*** Block opens ***

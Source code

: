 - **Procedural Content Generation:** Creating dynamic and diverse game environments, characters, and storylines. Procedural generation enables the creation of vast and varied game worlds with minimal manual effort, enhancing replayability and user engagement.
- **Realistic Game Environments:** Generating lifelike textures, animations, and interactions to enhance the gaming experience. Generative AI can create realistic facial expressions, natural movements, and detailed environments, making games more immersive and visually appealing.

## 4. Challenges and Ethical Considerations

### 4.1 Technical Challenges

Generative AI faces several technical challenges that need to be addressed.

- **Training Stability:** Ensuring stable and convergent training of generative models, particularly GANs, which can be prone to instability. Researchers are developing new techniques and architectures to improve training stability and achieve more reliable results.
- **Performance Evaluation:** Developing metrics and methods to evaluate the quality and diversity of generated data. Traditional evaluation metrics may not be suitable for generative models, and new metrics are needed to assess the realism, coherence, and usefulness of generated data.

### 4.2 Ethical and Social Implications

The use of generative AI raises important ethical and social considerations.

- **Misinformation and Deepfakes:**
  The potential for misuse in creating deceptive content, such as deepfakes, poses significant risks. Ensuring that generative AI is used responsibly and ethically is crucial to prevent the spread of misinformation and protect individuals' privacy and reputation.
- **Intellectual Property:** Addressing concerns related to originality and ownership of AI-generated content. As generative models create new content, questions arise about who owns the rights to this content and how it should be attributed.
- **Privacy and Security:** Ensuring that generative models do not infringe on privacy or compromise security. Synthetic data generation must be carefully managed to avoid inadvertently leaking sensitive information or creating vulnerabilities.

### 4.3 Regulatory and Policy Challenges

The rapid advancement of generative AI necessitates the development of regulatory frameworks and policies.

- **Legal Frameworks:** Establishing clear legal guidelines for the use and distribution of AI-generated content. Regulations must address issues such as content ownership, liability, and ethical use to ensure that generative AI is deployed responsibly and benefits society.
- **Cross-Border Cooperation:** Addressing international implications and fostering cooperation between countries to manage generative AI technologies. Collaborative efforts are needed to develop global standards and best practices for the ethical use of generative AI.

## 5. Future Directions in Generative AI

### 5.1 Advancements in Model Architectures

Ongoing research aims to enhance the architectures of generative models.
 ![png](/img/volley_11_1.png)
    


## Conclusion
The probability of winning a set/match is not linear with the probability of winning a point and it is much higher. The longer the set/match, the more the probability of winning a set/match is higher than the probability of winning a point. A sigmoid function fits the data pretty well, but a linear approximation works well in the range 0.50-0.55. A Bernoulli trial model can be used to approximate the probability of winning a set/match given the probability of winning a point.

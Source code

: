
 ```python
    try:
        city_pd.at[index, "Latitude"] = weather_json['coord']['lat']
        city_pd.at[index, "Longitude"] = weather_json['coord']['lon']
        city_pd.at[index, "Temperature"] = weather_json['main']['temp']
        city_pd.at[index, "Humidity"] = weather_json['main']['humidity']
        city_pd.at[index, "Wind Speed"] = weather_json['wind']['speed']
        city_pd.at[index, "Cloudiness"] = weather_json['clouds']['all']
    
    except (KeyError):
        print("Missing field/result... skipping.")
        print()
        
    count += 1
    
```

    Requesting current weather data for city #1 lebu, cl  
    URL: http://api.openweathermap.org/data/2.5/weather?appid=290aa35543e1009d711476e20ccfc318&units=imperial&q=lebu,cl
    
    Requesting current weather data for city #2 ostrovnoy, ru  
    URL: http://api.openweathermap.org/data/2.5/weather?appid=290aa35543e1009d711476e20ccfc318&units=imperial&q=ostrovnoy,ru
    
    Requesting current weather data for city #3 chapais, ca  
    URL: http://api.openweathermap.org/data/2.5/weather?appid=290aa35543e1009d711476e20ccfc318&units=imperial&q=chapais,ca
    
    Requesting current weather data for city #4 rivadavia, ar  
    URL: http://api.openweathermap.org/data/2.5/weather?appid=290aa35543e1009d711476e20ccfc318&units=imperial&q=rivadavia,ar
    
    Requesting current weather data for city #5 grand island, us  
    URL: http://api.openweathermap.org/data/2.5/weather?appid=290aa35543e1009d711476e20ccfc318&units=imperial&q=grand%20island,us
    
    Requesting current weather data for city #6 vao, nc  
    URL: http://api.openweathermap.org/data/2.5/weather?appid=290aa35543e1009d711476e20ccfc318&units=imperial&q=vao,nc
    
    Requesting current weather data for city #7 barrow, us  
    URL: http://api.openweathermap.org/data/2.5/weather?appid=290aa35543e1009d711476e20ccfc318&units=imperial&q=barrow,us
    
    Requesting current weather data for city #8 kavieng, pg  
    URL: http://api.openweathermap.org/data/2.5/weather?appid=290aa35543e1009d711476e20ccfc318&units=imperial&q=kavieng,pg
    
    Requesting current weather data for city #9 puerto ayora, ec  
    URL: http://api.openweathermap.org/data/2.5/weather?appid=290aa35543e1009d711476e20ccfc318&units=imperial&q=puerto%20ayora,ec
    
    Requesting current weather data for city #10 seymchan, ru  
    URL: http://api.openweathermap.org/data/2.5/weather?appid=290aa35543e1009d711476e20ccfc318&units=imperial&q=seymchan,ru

*** Block closes ***

What the exercise asks
Please write the data above out again, exactly the same.

Response area
Source code

: - **Procedural Content Generation:** Creating dynamic and diverse game environments, characters, and storylines. Procedural generation enables the creation of vast and varied game worlds with minimal manual effort, enhancing replayability and user engagement.
- **Realistic Game Environments:** Generating lifelike textures, animations, and interactions to enhance the gaming experience. Generative AI can create realistic facial expressions, natural movements, and detailed environments, making games more immersive and visually appealing.

## 4. Challenges and Ethical Considerations

### 4.1 Technical Challenges

Generative AI faces several technical challenges that need to be addressed.

- **Training Stability:** Ensuring stable and convergent training of generative models, particularly GANs, which can be prone to instability. Researchers are developing new techniques and architectures to improve training stability and achieve more reliable results.
- **Performance Evaluation:** Developing metrics and methods to evaluate the quality and diversity of generated data. Traditional evaluation metrics may not be suitable for generative models, and new metrics are needed to assess the realism, coherence, and usefulness of generated data.

### 4.2 Ethical and Social Implications

The use of generative AI raises important ethical and social considerations.

- **Misinformation and Deepfakes:**
  The potential for misuse in creating deceptive content, such as deepfakes, poses significant risks. Ensuring that generative AI is used responsibly and ethically is crucial to prevent the spread of misinformation and protect individuals' privacy and reputation.
- **Intellectual Property:** Addressing concerns related to originality and ownership of AI-generated content. As generative models create new content, questions arise about who owns the rights to this content and how it should be attributed.
- **Privacy and Security:** Ensuring that generative models do not infringe on privacy or compromise security. Synthetic data generation must be carefully managed to avoid inadvertently leaking sensitive information or creating vulnerabilities.

### 4.3 Regulatory and Policy Challenges

The rapid advancement of generative AI necessitates the development of regulatory frameworks and policies.

- **Legal Frameworks:** Establishing clear legal guidelines for the use and distribution of AI-generated content. Regulations must address issues such as content ownership, liability, and ethical use to ensure that generative AI is deployed responsibly and benefits society.
- **Cross-Border Cooperation:** Addressing international implications and fostering cooperation between countries to manage generative AI technologies. Collaborative efforts are needed to develop global standards and best practices for the ethical use of generative AI.

## 5. Future Directions in Generative AI

### 5.1 Advancements in Model Architectures

Ongoing research aims to enhance the architectures of generative models.
 ![png](/img/volley_11_1.png)
    


## Conclusion
The probability of winning a set/match is not linear with the probability of winning a point and it is much higher. The longer the set/match, the more the probability of winning a set/match is higher than the probability of winning a point. A sigmoid function fits the data pretty well, but a linear approximation works well in the range 0.50-0.55. A Bernoulli trial model can be used to approximate the probability of winning a set/match given the probability of winning a point.

Source code

:
 ```python
    try:
        city_pd.at[index, "Latitude"] = weather_json['coord']['lat']
        city_pd.at[index, "Longitude"] = weather_json['coord']['lon']
        city_pd.at[index, "Temperature"] = weather_json['main']['temp']
        city_pd.at[index, "Humidity"] = weather_json['main']['humidity']
        city_pd.at[index, "Wind Speed"] = weather_json['wind']['speed']
        city_pd.at[index, "Cloudiness"] = weather_json['clouds']['all']
    
    except (KeyError):
        print("Missing field/result... skipping.")
        print()
        
    count += 1
    
```

    Requesting current weather data for city #1 lebu, cl  
    URL: http://api.openweathermap.org/data/2.5/weather?appid=290aa35543e1009d711476e20ccfc318&units=imperial&q=lebu,cl
    
    Requesting current weather data for city #2 ostrovnoy, ru  
    URL: http://api.openweathermap.org/data/2.5/weather?appid=290aa35543e1009d711476e20ccfc318&units=imperial&q=ostrovnoy,ru
    
    Requesting current weather data for city #3 chapais, ca  
    URL: http://api.openweathermap.org/data/2.5/weather?appid=290aa35543e1009d711476e20ccfc318&units=imperial&q=chapais,ca
    
    Requesting current weather data for city #4 rivadavia, ar  
    URL: http://api.openweathermap.org/data/2.5/weather?appid=290aa35543e1009d711476e20ccfc318&units=imperial&q=rivadavia,ar
    
    Requesting current weather data for city #5 grand island, us  
    URL: http://api.openweathermap.org/data/2.5/weather?appid=290aa35543e1009d711476e20ccfc318&units=imperial&q=grand%20island,us
    
    Requesting current weather data for city #6 vao, nc  
    URL: http://api.openweathermap.org/data/2.5/weather?appid=290aa35543e1009d711476e20ccfc318&units=imperial&q=vao,nc
    
    Requesting current weather data for city #7 barrow, us  
    URL: http://api.openweathermap.org/data/2.5/weather?appid=290aa35543e1009d711476e20ccfc318&units=imperial&q=barrow,us
    
    Requesting current weather data for city #8 kavieng, pg  
    URL: http://api.openweathermap.org/data/2.5/weather?appid=290aa35543e1009d711476e20ccfc318&units=imperial&q=kavieng,pg
    
    Requesting current weather data for city #9 puerto ayora, ec  
    URL: http://api.openweathermap.org/data/2.5/weather?appid=290aa35543e1009d711476e20ccfc318&units=imperial&q=puerto%20ayora,ec
    
    Requesting current weather data for city #10 seymchan, ru  
    URL: http://api.openweathermap.org/data/2.5/weather?appid=290aa35543e1009d711476e20ccfc318&units=imperial&q=seymchan,ru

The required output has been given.